I put the boat on autopilot, looked around and seeing nothing went below to double check on the engine. Oil smoke was burning off the engine and filling the cabin.
At that point I decided it was time to turn around. So about 2000 hours local time I awakened them and told them my decision. I suspect they were both disappointed, but neither let on. I brought the boat back around and Nick joined me in the cockpit to help me watch for traffic.
We slogged against currents coming out, and falling tides (again), into a bright, moon-lit night, looking for markers. At the last moment I decided against attempting the Western Bar in the dark and headed for the secondary shipping channel, giving me plenty of water, but adding 3-4 miles on our trip in against the currents.
I contacted Jay and he and Kevin would meet us at the transient dock (after they determined there was a slot open). We arrived about 2340 and tied off on the T-dock for the night, hoping to move in the morning. Nick decided to go home, called his parents who picked him us, I connected electricity and we still had SW winds. They never switched to come from the North.
The temperature was beginning to drop, but wasn’t uncomfortable yet. About 0145 Sunday morning something awakened me. It was the wind. It had finally clocked around out of the north and was blowing hard.
It was the wind I was hoping would be there about 1400 the day before to propel us south. I’d have taken us in at Little River or on to Charleston, SC. Alas, that didn’t happen.

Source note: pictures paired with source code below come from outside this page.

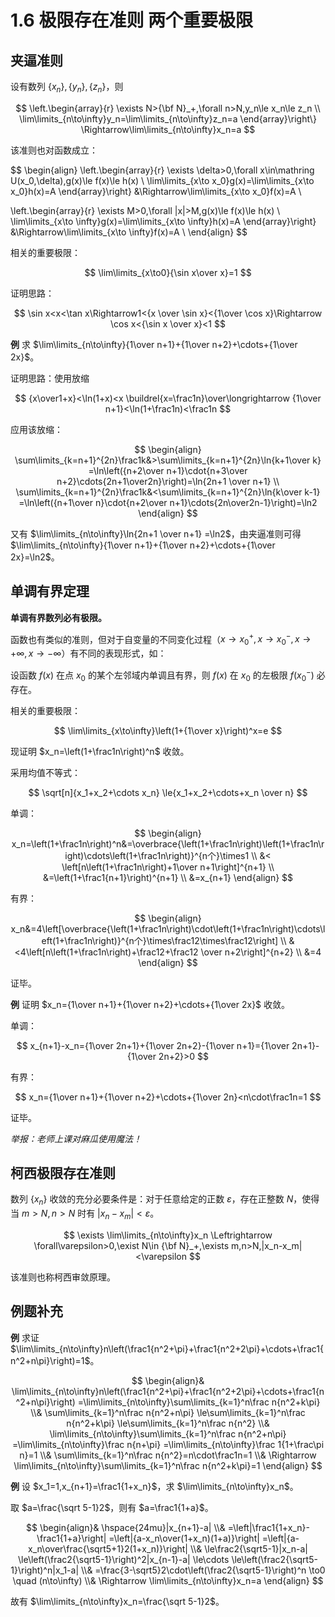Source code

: # 1.6 极限存在准则 两个重要极限

## 夹逼准则

设有数列 $\{x_n\},\{y_n\},\{z_n\}$，则

$$
\left.\begin{array}{r}
\exists N>{\bf N}_+,\forall n>N,y_n\le x_n\le z_n \\
\lim\limits_{n\to\infty}y_n=\lim\limits_{n\to\infty}z_n=a
\end{array}\right\}
\Rightarrow\lim\limits_{n\to\infty}x_n=a
$$

该准则也对函数成立：

$$
\begin{align}
\left.\begin{array}{r}
\exists \delta>0,\forall x\in\mathring U(x_0,\delta),g(x)\le f(x)\le h(x) \\
\lim\limits_{x\to x_0}g(x)=\lim\limits_{x\to x_0}h(x)=A
\end{array}\right\}
&\Rightarrow\lim\limits_{x\to x_0}f(x)=A \\

\left.\begin{array}{r}
\exists M>0,\forall |x|>M,g(x)\le f(x)\le h(x) \\
\lim\limits_{x\to \infty}g(x)=\lim\limits_{x\to \infty}h(x)=A
\end{array}\right\}
&\Rightarrow\lim\limits_{x\to \infty}f(x)=A \\
\end{align}
$$

相关的重要极限：

$$
\lim\limits_{x\to0}{\sin x\over x}=1
$$

证明思路：

$$
\sin x<x<\tan x\Rightarrow1<{x \over \sin x}<{1\over \cos x}\Rightarrow \cos x<{\sin x \over x}<1
$$

**例** 求 $\lim\limits_{n\to\infty}{1\over n+1}+{1\over n+2}+\cdots+{1\over 2x}$。

证明思路：使用放缩

$$
{x\over1+x}<\ln(1+x)<x \buildrel{x=\frac1n}\over\longrightarrow {1\over n+1}<\ln(1+\frac1n)<\frac1n
$$

应用该放缩：

$$
\begin{align}
\sum\limits_{k=n+1}^{2n}\frac1k&>\sum\limits_{k=n+1}^{2n}\ln{k+1\over k}
=\ln\left({n+2\over n+1}\cdot{n+3\over n+2}\cdots{2n+1\over2n}\right)=\ln{2n+1 \over n+1} \\
\sum\limits_{k=n+1}^{2n}\frac1k&<\sum\limits_{k=n+1}^{2n}\ln{k\over k-1}
=\ln\left({n+1\over n}\cdot{n+2\over n+1}\cdots{2n\over2n-1}\right)=\ln2
\end{align}
$$

又有 $\lim\limits_{n\to\infty}\ln{2n+1 \over n+1} =\ln2$，由夹逼准则可得 $\lim\limits_{n\to\infty}{1\over n+1}+{1\over n+2}+\cdots+{1\over 2x}=\ln2$。

## 单调有界定理

**单调有界数列必有极限。**

函数也有类似的准则，但对于自变量的不同变化过程（$x\to x_0^+,x\to x_0^-,x\to+\infty,x\to-\infty$）有不同的表现形式，如：

设函数 $f(x)$ 在点 $x_0$ 的某个左邻域内单调且有界，则 $f(x)$ 在 $x_0$ 的左极限 $f(x_0^-)$ 必存在。

相关的重要极限：

$$
\lim\limits_{x\to\infty}\left(1+{1\over x}\right)^x=e
$$

现证明 $x_n=\left(1+\frac1n\right)^n$ 收敛。

采用均值不等式：

$$
\sqrt[n]{x_1+x_2+\cdots x_n} \le{x_1+x_2+\cdots+x_n \over n}
$$

单调：

$$
\begin{align}
x_n=\left(1+\frac1n\right)^n&=\overbrace{\left(1+\frac1n\right)\left(1+\frac1n\right)\cdots\left(1+\frac1n\right)}^{n个}\times1 \\
&< \left[n\left(1+\frac1n\right)+1\over n+1\right]^{n+1} \\
&=\left(1+\frac1{n+1}\right)^{n+1} \\
&=x_{n+1}
\end{align}
$$

有界：

$$
\begin{align}
x_n&=4\left[\overbrace{\left(1+\frac1n\right)\cdot\left(1+\frac1n\right)\cdots\left(1+\frac1n\right)}^{n个}\times\frac12\times\frac12\right] \\
&<4\left[n\left(1+\frac1n\right)+\frac12+\frac12 \over n+2\right]^{n+2} \\
&=4
\end{align}
$$

证毕。

**例** 证明 $x_n={1\over n+1}+{1\over n+2}+\cdots+{1\over 2x}$ 收敛。

单调：

$$
x_{n+1}-x_n={1\over 2n+1}+{1\over 2n+2}-{1\over n+1}={1\over 2n+1}-{1\over 2n+2}>0
$$

有界：

$$
x_n={1\over n+1}+{1\over n+2}+\cdots+{1\over 2n}<n\cdot\frac1n=1
$$

证毕。

*举报：老师上课对麻瓜使用魔法！*

## 柯西极限存在准则

数列 $\{x_n\}$ 收敛的充分必要条件是：对于任意给定的正数 $\varepsilon$，存在正整数 $N$，使得当 $m>N,n>N$ 时有 $|x_n-x_m|<\varepsilon$。

$$
\exists \lim\limits_{n\to\infty}x_n \Leftrightarrow \forall\varepsilon>0,\exist N\in {\bf N}_+,\exists m,n>N,|x_n-x_m|<\varepsilon
$$

该准则也称柯西审敛原理。

## 例题补充

**例** 求证 $\lim\limits_{n\to\infty}n\left(\frac1{n^2+\pi}+\frac1{n^2+2\pi}+\cdots+\frac1{n^2+n\pi}\right)=1$。

$$
\begin{align}&
\lim\limits_{n\to\infty}n\left(\frac1{n^2+\pi}+\frac1{n^2+2\pi}+\cdots+\frac1{n^2+n\pi}\right)
=\lim\limits_{n\to\infty}\sum\limits_{k=1}^n\frac n{n^2+k\pi} \\&
\sum\limits_{k=1}^n\frac n{n^2+n\pi}
 \le\sum\limits_{k=1}^n\frac n{n^2+k\pi}
 \le\sum\limits_{k=1}^n\frac n{n^2} \\&
\lim\limits_{n\to\infty}\sum\limits_{k=1}^n\frac n{n^2+n\pi}
 =\lim\limits_{n\to\infty}\frac n{n+\pi}
 =\lim\limits_{n\to\infty}\frac 1{1+\frac\pi n}=1 \\&
\sum\limits_{k=1}^n\frac n{n^2}=n\cdot\frac1n=1 \\&
\Rightarrow \lim\limits_{n\to\infty}\sum\limits_{k=1}^n\frac n{n^2+k\pi}=1
\end{align}
$$

**例** 设 $x_1=1,x_{n+1}=\frac1{1+x_n}$，求 $\lim\limits_{n\to\infty}x_n$。

取 $a=\frac{\sqrt 5-1}2$，则有 $a=\frac1{1+a}$。

$$
\begin{align}&
\hspace{24mu}|x_{n+1}-a| \\&
=\left|\frac1{1+x_n}-\frac1{1+a}\right|
=\left|{a-x_n\over(1+x_n)(1+a)}\right|
=\left|{a-x_n\over\frac{\sqrt5+1}2(1+x_n)}\right| \\&
\le\frac2{\sqrt5-1}|x_n-a|
\le\left(\frac2{\sqrt5-1}\right)^2|x_{n-1}-a|
\le\cdots
\le\left(\frac2{\sqrt5-1}\right)^n|x_1-a| \\&
=\frac{3-\sqrt5}2\cdot\left(\frac2{\sqrt5-1}\right)^n \to0 \quad (n\to\infty) \\&
\Rightarrow \lim\limits_{n\to\infty}x_n=a
\end{align}
$$

故有 $\lim\limits_{n\to\infty}x_n=\frac{\sqrt 5-1}2$。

The next day early on, one of the other boats was coming back in under tow, the marina was a bit mad at me for taking up the only slot, but I couldn’t get in at low tide (and I was NOT going to get up at 0500 to try to bring the boat in after what I’d just been through, exhausted, bringing the boat back in the ICW in the dark).

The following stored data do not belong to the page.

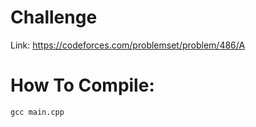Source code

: # Challenge
Link: https://codeforces.com/problemset/problem/486/A

# How To Compile:
`gcc main.cpp`
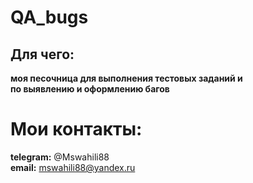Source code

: # QA_bugs

## Для чего:

**моя песочница для выполнения тестовых заданий и <br> 
по выявлению и оформлению багов**

# Мои контакты:

**telegram:** @Mswahili88 <br>
**email:** mswahili88@yandex.ru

Fortunately, we came up with a solution and put him on the inside against the bulkhead. Apparently, they didn’t want to try getting him into his slip. Though, a week before, SeaTow put me in MY slip….

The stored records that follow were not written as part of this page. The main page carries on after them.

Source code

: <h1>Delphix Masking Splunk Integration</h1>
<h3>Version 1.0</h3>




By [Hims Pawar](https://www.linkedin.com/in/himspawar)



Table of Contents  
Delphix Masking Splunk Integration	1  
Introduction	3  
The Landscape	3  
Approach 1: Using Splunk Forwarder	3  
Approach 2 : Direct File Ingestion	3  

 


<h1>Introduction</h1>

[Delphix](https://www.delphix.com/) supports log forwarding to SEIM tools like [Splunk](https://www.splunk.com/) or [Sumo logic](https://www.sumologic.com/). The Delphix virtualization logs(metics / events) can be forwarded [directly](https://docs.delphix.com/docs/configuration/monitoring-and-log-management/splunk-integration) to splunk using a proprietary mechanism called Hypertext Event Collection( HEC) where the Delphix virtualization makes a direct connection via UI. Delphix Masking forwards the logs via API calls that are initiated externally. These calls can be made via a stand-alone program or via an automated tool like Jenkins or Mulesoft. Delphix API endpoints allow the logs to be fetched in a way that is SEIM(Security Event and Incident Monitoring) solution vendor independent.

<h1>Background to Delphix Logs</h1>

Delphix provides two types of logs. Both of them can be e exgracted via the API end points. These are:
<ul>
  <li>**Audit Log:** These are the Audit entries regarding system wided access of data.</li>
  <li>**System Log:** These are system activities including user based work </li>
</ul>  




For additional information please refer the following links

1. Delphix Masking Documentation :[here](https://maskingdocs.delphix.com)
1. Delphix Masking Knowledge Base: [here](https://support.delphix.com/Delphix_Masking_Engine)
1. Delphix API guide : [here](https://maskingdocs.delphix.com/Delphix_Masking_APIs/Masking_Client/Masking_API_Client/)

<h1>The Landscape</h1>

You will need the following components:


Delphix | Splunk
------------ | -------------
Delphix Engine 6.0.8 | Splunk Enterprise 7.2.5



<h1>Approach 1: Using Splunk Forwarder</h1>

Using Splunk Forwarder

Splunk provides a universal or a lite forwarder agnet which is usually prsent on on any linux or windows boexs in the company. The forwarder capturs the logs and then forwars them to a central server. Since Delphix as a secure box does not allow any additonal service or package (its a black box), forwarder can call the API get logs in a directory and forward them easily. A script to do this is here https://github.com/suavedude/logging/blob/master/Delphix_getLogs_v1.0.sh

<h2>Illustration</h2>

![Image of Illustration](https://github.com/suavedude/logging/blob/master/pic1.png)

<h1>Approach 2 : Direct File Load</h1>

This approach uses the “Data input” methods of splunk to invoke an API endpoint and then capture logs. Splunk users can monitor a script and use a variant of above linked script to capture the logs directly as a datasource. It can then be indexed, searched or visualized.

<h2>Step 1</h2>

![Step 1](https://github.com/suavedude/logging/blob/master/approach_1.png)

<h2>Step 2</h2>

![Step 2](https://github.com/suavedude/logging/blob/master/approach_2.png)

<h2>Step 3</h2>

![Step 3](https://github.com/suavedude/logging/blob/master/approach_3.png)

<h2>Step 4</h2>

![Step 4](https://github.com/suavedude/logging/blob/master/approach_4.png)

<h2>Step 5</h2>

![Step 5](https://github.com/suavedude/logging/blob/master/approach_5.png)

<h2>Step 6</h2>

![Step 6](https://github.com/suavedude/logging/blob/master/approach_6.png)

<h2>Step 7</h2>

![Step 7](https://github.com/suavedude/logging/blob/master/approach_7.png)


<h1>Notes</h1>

So… there are some lessons here. But, I’m not going into them all right now. Suffice it to say, I’ll make my own decisions from now on about moving the boat, no one tells me. We go when *I* know it is ready. Not before, not after. I’ll wait for a good weather window, not an “OK” weather window. I won’t start off again without having the right tides in the right places… and so many other seamanship things I already KNOW I should do, and discounted some of them.
Today, it’s 18 degrees here. We’d have been near Charleston, SC, with no heat (very little, propane heater, wood stove are insufficient at sea). We have electric heating on the boat right now, but requires AC power. Only have that running generator or shore power.
After all was said and done, I made the correct decision to come back in because had I not, three of us would have been exhausted, tired and freezing, and perhaps a danger to ourselves and others.
Apparently, some delays are simply meant to be.